**Task prompt**: Your task is to retype every entry exactly while omitting the pictures.

**Records for the exercise**:
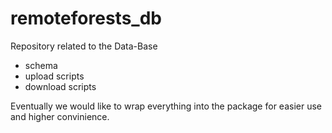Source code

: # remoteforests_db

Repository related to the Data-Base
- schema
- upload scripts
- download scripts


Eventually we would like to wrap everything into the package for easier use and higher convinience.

**Answer for the task**:
Source code

: # remoteforests_db

Repository related to the Data-Base
- schema
- upload scripts
- download scripts


Eventually we would like to wrap everything into the package for easier use and higher convinience.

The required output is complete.